First displayed in London in May 1949, the tavern car was designed by mechanical engineer Oliver Bulleid, who was thought to have modeled the layout and decor after The Chequers Inn in Pulborough, Sussex. The train cars — refurbished former buffet and refreshment cars — were decorated like traditional English pubs, complete with white washed walls, dark oak beams, narrow, old style windows, and carriage lamps.

The cars’ interiors weren’t the only thing to be redesigned; the exteriors of each tavern car were completely rehauled to mimic that of the pub as well. Rather than sheet metal in one solid color, the exteriors of the train cars were built in a mock-Tudor style, divided horizontally with the top half of the car a cream color and the bottom half consisting of fake brick to mimic the facade of England’s pubs.

Each of the eight “pub” cars was then given the name of a classic English pub: The Jolly Tar, The White Horse, The Salutation, The Dolphin, The Bull, The Green Man, The Crown, and The Three Plovers. Each one even had a sign denoting its name.

Though an exciting prospect, the development of these pub cars was quite an expensive undertaking and faced immediate criticism, namely from the British House of Commons. In total, the development of the train cars cost approximately £64,000 — approximately $3.5 million in today’s dollars — eating up approximately 25 percent of the British Rail’s total budget of £281,000, about $12.7 million today.

In a June 1949 parliamentary session, Tom Drigberg proclaimed: “Words fail me to express the full horror which I felt when the announcement was made by [British Rail] of the cars which they described as being ‘mock Tudor style.’” Drigberg was not the only MP to denounce the appearance of the tavern cars, with the general consensus being that they were simply “shoddy Tudoresque monstrosities.”

Those in the British government were not the only people with gripes over the traveling pubs, as revealed in a letter of protest published in The Times. “As an American visiting England to study present tendencies in the union of art and industry, I have just come face to face with British Railways’ new tavern car.

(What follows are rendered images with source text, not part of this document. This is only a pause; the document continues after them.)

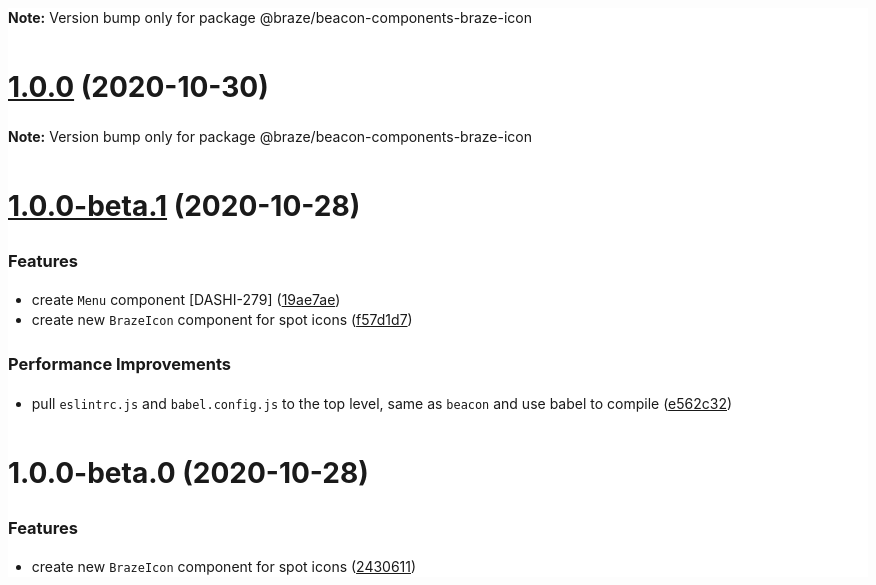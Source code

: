 **Note:** Version bump only for package @braze/beacon-components-braze-icon





# [1.0.0](https://github.com/braze-inc/beacon-labs/compare/@braze/beacon-components-braze-icon@1.0.0-beta.1...@braze/beacon-components-braze-icon@1.0.0) (2020-10-30)

**Note:** Version bump only for package @braze/beacon-components-braze-icon





# [1.0.0-beta.1](https://github.com/braze-inc/beacon-labs/compare/@braze/beacon-components-braze-icon@1.0.0-beta.0...@braze/beacon-components-braze-icon@1.0.0-beta.1) (2020-10-28)


### Features

* create `Menu` component [DASHI-279] ([19ae7ae](https://github.com/braze-inc/beacon-labs/commit/19ae7aeefbd4aa5121c8359b949737d6f2c5d2ee))
* create new `BrazeIcon` component for spot icons ([f57d1d7](https://github.com/braze-inc/beacon-labs/commit/f57d1d7eddf0f9684e7bf8bfd141d9035b0cc6a4))


### Performance Improvements

* pull `eslintrc.js` and `babel.config.js` to the top level, same as `beacon` and use babel to compile ([e562c32](https://github.com/braze-inc/beacon-labs/commit/e562c32130ef13f24939cd808eb2a2bba257495a))





# 1.0.0-beta.0 (2020-10-28)


### Features

* create new `BrazeIcon` component for spot icons ([2430611](https://github.com/braze-inc/beacon-labs/commit/24306112493662f84020fb06cc471f7f00e293eb))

It is somewhat disquieting to imagine oneself propelled through your lovely countryside in a conveyance walled in by painted bricks and held up with half timbers,” the letter reads. “Why does the railway administration not make use of such excellent, progressive bodies as the Council of Industrial Design before ‘experimenting’ with the traveler’s well-being?” The letter was signed by heads of London’s Victoria and Albert Museum, Royal College of Art, Council of Industrial Design, and Institute of Contemporary Arts.

While tavern cars were generally enjoyed by the public — as parliamentary secretary to the Ministry of Transport James Callaghan MP pointed out in his oppositional opinion, “Nobody likes these tavern cars except for the public” — complaints surrounding the claustrophobic nature of the cars quickly surfaced. The windows, which were narrow and placed near the roof of the carriages, made the room itself feel smaller while the lack of ventilation made for an uncomfortable and stuffy atmosphere, especially during the summer months.

Just one year after the tavern cars were first announced, British Rail was forced to pivot in terms of design, removing the Tudor-style brickwork from the external walls and adding more windows to aid with light and airflow. By 1959, the transportation network had spent approximately £23,000 (about $1.2 million today) transforming all traveling pubs back into conventional dining cars.

Though tavern cars may no longer be around today, for one magical decade travelers could zip through the English countryside at speeds 60 miles per hour while sitting in one of their favorite pubs — or at least a rendering of it.